Page Properties | ||||||||||||||||||||||||||
---|---|---|---|---|---|---|---|---|---|---|---|---|---|---|---|---|---|---|---|---|---|---|---|---|---|---|
| ||||||||||||||||||||||||||
|
What is meant by cloud services?
Different components of computing are available to users remotely over the internet and payable on demand or by subscription. Cloud services is the collective name for these externally manged services. Examples are: Microsoft 365, Dropbox, Googledrive, AWS and Citrix Workspace.
Most organisations use a great many cloud services, it allows for a flexible and collaborative use of a resource without having to make the large outlay for ever changing technology. Cloud computing has revolutionised working models by allowing workers to access and share company information from any location and deliver services online.
Where is ‘the cloud’?
Most servers used for cloud services are owned by private organisations such as Amazon, Microsoft or Apple, they keep millions of peoples’ data that is made accessible to them via the internet. The biggest data storage servers in the world are located in China, USA and India, some are even situated at the bottom of the ocean. The location of the computers in ‘the cloud’ that hold your data is very important. This is the legal location of the data, and if that is ‘personal data’, you may be breaking the law if it is located outside the UK or the European Union. It is also important to know something about the company that is hosting the cloud service and looking after the computers which hold your data. Many data centres are kept up to date and secure, but some are not, and may put your data at risk.
How does cyber security apply to cloud services?
If workers can access organisation information over the internet from any location, so can criminals, and this has resulted in an increasing number of attacks on cloud services, using techniques to steal user's passwords to access their accounts. For this reason, it is important that these services are set up correctly and have the essential security controls in place.
...
(See guidance on the shared responsibility model)
What is the difference between public, private and hybrid cloud?
Public cloud services are the wide spread and commonly used cloud computing model.
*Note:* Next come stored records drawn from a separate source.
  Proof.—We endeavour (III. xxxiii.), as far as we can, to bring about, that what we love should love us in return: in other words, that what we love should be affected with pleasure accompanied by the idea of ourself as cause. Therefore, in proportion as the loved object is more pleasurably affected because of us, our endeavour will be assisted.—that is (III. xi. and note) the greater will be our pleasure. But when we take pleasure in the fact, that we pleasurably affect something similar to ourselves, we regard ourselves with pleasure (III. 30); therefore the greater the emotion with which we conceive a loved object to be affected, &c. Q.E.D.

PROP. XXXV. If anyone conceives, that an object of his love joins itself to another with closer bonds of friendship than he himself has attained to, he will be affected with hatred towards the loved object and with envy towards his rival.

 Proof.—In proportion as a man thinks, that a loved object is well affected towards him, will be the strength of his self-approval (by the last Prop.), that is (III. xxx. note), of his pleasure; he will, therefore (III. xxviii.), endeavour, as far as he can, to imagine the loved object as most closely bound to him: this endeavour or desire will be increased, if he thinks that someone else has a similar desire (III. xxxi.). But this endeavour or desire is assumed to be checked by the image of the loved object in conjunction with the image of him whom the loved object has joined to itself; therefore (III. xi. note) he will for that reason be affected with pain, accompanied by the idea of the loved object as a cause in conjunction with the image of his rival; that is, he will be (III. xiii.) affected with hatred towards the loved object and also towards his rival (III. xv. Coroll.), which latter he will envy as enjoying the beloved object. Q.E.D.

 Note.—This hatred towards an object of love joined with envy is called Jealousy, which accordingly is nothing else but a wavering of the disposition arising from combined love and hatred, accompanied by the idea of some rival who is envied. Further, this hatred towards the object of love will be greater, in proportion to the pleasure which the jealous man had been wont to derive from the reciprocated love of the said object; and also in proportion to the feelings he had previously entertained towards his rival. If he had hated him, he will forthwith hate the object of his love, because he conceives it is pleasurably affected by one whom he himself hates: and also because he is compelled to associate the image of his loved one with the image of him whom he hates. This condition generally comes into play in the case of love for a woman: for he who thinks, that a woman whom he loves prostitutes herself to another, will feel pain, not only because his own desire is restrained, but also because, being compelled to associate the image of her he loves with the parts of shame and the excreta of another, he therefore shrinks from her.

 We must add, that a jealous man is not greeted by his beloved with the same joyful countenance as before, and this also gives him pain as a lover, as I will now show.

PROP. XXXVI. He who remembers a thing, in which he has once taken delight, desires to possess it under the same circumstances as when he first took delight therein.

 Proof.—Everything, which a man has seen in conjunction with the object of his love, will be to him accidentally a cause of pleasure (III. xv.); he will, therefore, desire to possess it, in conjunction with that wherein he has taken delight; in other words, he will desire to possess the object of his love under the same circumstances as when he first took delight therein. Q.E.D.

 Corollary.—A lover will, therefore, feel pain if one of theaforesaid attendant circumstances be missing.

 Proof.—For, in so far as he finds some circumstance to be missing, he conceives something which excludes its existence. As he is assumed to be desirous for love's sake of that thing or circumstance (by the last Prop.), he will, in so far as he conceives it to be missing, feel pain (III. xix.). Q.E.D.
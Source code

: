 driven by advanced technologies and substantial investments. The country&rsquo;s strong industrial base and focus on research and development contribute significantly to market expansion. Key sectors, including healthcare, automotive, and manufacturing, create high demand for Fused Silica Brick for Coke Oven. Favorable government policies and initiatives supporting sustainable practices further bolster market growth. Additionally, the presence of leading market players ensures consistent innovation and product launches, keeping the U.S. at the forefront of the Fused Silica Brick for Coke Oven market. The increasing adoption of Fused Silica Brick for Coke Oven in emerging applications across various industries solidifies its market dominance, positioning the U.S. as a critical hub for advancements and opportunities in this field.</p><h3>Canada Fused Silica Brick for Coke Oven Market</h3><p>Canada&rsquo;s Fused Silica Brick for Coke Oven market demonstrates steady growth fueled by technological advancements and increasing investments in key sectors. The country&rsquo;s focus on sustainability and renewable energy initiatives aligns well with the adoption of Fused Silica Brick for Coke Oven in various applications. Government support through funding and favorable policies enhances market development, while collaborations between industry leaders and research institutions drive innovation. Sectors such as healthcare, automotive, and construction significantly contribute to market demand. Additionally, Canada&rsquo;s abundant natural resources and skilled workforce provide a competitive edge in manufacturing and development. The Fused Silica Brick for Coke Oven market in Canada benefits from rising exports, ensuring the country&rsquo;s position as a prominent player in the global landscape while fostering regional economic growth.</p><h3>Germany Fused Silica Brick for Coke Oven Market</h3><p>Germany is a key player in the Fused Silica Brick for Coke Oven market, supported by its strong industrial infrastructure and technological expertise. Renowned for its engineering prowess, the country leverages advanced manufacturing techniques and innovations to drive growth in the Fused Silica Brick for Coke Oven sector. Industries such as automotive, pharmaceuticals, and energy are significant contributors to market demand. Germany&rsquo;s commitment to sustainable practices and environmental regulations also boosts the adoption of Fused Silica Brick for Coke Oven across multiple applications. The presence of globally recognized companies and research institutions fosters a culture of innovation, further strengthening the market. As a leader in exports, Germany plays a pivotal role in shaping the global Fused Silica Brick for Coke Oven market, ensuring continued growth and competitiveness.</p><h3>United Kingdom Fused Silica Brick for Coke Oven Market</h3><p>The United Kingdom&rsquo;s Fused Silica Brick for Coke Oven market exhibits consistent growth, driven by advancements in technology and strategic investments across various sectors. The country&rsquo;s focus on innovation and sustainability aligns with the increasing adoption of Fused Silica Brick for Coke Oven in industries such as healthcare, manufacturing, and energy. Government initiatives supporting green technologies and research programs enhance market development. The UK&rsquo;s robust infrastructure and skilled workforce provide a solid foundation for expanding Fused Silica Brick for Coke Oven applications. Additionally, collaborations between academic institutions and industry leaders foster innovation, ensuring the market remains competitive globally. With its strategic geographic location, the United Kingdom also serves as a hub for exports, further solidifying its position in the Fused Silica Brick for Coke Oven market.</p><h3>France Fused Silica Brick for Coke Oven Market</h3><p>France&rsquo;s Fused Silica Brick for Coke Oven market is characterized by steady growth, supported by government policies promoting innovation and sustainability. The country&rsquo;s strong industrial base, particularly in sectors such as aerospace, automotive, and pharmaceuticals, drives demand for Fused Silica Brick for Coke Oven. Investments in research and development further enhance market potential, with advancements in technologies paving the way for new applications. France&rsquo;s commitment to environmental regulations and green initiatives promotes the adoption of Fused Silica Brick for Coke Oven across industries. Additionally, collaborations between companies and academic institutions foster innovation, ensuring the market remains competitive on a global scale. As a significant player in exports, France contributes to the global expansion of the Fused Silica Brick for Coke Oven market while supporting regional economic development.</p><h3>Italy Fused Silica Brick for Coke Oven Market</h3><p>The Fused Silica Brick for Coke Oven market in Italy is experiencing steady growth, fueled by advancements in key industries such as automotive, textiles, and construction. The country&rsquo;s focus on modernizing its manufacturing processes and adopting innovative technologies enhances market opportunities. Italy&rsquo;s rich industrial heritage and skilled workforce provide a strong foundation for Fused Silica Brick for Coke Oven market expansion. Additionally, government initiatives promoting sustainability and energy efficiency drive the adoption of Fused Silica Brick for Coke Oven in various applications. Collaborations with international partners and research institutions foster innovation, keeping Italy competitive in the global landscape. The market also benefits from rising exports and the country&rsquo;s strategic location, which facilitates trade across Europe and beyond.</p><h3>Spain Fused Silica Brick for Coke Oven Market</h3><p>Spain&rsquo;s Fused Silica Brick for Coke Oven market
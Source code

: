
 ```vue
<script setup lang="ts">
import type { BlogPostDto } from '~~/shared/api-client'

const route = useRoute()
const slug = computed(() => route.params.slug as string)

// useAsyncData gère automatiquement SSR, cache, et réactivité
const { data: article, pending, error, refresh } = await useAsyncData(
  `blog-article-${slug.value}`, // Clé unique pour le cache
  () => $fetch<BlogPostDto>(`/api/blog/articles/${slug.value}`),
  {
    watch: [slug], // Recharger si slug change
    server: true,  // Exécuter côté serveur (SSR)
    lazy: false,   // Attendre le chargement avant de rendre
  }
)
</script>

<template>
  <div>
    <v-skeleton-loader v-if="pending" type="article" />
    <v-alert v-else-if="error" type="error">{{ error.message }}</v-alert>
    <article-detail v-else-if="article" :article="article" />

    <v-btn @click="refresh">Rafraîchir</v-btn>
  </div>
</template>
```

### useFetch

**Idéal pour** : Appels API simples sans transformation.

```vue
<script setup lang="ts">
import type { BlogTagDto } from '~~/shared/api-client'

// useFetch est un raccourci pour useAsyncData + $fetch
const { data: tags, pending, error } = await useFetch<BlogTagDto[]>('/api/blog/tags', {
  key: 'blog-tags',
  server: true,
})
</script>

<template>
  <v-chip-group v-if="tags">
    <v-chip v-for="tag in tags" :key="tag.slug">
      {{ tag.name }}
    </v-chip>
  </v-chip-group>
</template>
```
All the resources needed to run the infrastructure (servers, storage, networking components, and supporting software) are owned and managed by the third-party provider, and accessed by the users within organisations over the Internet via a web browser. In a public cloud, companies share the infrastructure with other organisations, but data and workloads are usually kept isolated from each other in a safe and secure virtual space. Rather than having to own and operate the hardware, organisations pay only for the services they actually use.
A private cloud service is a computing infrastructure devoted to use by a single organisation. It can be housed in a privately owned data centre facility or at that of a third-party service provider. The defining characteristic is that the IT resources are run and maintained on a private network for one user organisation only and consequently, the security controls are under their full management.
Hybrid cloud is any environment that uses both public and private cloud.
For the purpose of this guidance, we are talking about public cloud services.
Where to start?
In order to protect your organisational data that is located in the cloud, start by creating a list of all the cloud services used within your organisation.
The three main categories of cloud computing
There are three major cloud service models. The aaS letters stand for ‘as a service’ which means organisations can rent facilities that are physically elsewhere for a range of different purposes.
...
For the IaaS model, the cloud service provider only provides the hardware, all of the security and backing up is the user organisation’s responsibility.
Examples of IaaS include Rackspace, Google Compute Engine, or Amazon EC2.
What are the security risks to cloud services?
Most data breaches in the cloud occur when criminals are able to gain access through badly configured accounts and interfaces to locate valuable data. This is usually due to weak user access control and misconfiguration and is the responsibility of the cloud service customer.
...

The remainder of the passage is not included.